O Voto Feminino na Mira: Influencers e Políticos Questionam o Direito ao Sufrágio

Destaques
- •Discursos conservadores e da 'machosfera' questionam a qualidade e a própria existência do voto feminino no Brasil e nos EUA.
- •Influenciadores como Paulo Figueiredo e Renato 38ão, além de figuras como Ana Hering e Fernanda Guardian, propagam ideias que associam o voto feminino a problemas sociais e democráticos.
- •A Ministra Cármen Lúcia, do STF, afirma que atacar o voto feminino é atacar a democracia e que sua extinção seria inconstitucional.
O direito ao voto feminino está sob ataque em comunidades conservadoras e na chamada 'machosfera', com influenciadores e figuras públicas questionando sua validade e impacto na democracia.
Declarações como a de Paulo Figueiredo, que criticou a 'qualidade' do voto feminino, e de Renato 38ão, que o associa ao 'erro da democracia ocidental', ganham espaço online. O discurso, que também surge em debates nos EUA com figuras como Douglas Wilson e Nick Fuentes, sugere que a independência feminina trouxe problemas sociais e que o voto deveria ser restrito ou decidido pelo homem da família.
A Ministra Cármen Lúcia, do STF, classificou essas falas como um 'medo covarde' e ressaltou que qualquer tentativa de extinguir o voto feminino seria inconstitucional, exigindo o 'rasgar da Constituição'. Ela vê esses ataques como uma forma de questionar a própria democracia e um reflexo do medo de mudanças sociais. A repercussão levou deputadas a pedirem apuração à PGR.

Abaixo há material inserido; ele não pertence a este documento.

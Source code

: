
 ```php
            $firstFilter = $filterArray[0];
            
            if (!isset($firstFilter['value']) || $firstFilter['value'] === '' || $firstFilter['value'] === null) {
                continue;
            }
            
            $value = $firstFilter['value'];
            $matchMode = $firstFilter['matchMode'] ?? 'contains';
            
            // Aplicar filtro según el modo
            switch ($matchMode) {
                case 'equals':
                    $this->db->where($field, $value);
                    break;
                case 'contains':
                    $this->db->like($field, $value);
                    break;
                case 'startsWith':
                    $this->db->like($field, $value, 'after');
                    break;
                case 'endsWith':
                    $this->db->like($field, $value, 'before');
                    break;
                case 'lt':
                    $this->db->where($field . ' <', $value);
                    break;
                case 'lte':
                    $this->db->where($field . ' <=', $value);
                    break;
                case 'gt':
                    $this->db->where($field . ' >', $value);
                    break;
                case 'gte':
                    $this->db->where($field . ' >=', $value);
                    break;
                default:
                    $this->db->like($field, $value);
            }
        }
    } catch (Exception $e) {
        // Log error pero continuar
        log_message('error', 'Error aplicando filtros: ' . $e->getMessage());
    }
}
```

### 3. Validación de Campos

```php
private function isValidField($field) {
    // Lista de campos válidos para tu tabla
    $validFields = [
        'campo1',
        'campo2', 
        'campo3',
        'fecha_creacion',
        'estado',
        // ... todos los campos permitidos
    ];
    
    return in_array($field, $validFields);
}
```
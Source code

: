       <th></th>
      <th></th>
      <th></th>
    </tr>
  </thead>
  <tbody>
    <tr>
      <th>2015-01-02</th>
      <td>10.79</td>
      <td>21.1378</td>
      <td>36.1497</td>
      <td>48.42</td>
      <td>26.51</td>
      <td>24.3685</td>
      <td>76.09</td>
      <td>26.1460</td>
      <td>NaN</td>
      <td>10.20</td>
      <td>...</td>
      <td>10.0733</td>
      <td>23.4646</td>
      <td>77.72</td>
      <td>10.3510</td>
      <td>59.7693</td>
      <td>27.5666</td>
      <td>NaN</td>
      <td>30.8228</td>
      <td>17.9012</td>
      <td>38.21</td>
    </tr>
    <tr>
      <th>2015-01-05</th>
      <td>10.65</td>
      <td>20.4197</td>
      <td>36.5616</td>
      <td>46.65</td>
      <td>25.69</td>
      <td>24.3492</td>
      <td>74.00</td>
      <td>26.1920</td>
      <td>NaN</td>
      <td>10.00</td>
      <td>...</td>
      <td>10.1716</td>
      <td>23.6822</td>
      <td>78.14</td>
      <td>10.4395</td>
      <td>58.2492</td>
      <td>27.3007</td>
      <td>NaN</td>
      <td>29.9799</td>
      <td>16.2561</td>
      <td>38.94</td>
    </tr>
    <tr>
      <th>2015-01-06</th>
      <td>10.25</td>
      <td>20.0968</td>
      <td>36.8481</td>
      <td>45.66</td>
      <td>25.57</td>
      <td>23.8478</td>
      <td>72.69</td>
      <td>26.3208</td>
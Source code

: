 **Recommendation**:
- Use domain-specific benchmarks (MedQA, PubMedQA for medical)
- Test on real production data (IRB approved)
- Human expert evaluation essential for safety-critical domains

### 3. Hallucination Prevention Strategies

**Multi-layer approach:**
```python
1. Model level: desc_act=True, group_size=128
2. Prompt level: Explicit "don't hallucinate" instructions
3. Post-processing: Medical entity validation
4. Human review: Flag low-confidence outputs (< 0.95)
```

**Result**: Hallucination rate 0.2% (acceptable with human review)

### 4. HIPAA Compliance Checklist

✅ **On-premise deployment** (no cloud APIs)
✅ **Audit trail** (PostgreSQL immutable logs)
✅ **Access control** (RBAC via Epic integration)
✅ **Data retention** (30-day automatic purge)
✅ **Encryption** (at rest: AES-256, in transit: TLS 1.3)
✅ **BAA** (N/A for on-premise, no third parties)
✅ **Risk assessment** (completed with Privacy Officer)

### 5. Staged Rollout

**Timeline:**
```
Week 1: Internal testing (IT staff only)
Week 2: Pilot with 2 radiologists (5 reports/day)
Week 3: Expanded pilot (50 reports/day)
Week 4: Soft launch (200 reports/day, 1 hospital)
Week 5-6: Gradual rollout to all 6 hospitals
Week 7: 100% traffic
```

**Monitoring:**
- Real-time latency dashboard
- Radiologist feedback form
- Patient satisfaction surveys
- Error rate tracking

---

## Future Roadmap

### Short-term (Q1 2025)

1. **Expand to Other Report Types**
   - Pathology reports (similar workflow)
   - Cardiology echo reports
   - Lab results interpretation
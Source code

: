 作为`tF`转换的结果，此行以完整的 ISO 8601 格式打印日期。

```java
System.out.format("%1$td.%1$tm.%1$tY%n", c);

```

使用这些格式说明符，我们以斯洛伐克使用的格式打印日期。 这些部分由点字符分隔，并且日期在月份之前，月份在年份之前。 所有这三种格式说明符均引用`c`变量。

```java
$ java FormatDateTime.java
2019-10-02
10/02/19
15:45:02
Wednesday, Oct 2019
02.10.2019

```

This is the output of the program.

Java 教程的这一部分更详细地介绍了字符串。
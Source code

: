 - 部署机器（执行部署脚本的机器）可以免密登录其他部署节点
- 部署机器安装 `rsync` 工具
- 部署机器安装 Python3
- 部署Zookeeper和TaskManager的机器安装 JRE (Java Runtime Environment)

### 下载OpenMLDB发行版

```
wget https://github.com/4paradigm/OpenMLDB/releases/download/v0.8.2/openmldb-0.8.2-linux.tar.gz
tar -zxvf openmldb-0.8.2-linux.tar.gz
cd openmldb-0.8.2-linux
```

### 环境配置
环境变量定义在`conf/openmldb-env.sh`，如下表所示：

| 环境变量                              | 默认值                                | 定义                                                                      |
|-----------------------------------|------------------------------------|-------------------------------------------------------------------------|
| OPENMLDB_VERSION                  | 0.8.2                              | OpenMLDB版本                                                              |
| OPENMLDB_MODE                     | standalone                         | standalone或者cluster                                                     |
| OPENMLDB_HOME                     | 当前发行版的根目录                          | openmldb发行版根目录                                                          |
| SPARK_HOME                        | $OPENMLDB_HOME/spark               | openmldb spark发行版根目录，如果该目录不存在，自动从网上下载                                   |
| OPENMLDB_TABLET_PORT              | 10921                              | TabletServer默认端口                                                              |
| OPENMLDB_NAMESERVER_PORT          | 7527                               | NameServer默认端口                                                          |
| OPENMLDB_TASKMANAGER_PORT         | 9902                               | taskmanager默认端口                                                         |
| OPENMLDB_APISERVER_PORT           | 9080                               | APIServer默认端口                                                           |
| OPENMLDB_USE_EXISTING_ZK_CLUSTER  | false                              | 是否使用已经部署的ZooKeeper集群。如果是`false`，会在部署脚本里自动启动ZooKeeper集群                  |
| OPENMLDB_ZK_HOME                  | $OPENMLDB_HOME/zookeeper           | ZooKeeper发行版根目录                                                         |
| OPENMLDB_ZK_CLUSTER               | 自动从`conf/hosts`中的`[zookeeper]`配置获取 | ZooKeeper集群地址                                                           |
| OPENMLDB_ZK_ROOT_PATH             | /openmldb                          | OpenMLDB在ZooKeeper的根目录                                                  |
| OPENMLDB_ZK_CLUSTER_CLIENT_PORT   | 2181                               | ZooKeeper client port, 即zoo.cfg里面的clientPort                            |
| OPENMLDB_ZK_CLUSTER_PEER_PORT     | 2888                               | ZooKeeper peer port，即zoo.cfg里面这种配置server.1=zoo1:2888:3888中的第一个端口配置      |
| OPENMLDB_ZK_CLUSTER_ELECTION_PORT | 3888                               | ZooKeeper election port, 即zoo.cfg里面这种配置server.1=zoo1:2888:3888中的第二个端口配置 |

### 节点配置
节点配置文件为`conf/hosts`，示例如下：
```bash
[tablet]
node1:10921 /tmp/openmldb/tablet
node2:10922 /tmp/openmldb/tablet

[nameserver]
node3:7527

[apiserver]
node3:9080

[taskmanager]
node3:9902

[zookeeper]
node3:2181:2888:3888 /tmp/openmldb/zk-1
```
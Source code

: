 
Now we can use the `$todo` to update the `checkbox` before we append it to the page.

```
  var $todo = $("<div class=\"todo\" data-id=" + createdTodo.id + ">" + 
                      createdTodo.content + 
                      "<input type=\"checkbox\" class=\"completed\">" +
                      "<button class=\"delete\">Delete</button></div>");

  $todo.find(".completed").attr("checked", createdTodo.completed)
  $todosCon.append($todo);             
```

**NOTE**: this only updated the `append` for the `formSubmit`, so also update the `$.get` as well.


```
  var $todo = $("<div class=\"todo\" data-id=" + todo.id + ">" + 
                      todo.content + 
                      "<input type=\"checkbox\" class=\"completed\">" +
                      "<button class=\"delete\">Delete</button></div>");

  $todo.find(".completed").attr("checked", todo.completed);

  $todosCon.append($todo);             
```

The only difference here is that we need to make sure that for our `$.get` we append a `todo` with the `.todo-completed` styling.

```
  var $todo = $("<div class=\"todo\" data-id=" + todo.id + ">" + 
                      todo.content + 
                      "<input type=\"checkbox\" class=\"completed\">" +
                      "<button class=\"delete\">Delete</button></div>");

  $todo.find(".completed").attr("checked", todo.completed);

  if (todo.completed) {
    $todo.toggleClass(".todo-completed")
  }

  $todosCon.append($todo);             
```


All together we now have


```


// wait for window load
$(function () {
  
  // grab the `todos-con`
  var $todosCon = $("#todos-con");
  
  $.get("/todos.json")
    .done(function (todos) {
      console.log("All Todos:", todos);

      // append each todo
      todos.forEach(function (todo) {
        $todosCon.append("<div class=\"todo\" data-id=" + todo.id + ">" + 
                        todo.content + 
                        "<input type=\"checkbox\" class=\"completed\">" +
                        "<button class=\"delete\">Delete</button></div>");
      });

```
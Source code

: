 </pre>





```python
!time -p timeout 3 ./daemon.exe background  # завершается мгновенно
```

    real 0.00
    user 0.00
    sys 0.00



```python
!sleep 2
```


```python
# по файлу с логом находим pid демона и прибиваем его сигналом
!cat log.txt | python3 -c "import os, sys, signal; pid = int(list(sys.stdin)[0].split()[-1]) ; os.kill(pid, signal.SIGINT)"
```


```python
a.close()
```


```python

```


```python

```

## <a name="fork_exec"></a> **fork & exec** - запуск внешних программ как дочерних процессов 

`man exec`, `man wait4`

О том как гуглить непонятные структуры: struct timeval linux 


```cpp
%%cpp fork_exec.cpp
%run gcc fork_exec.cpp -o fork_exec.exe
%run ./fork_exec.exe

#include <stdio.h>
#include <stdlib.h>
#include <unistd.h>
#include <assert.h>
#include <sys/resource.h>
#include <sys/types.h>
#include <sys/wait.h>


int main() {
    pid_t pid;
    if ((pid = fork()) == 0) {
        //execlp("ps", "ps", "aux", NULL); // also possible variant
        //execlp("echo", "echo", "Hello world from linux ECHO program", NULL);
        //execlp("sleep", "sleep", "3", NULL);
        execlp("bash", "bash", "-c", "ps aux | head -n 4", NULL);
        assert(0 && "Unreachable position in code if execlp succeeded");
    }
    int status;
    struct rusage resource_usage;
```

O debate se estende a propostas como o 'voto familiar' defendido pelo partido Missão, que seria decidido pelo homem da casa, e ao questionamento de influencers como Ana Hering e Fernanda Guardian. Apesar de alguns tentarem justificar as falas como piadas ou sátiras, a preocupação é que a naturalização desses discursos possa minar os alicerces democráticos 📉.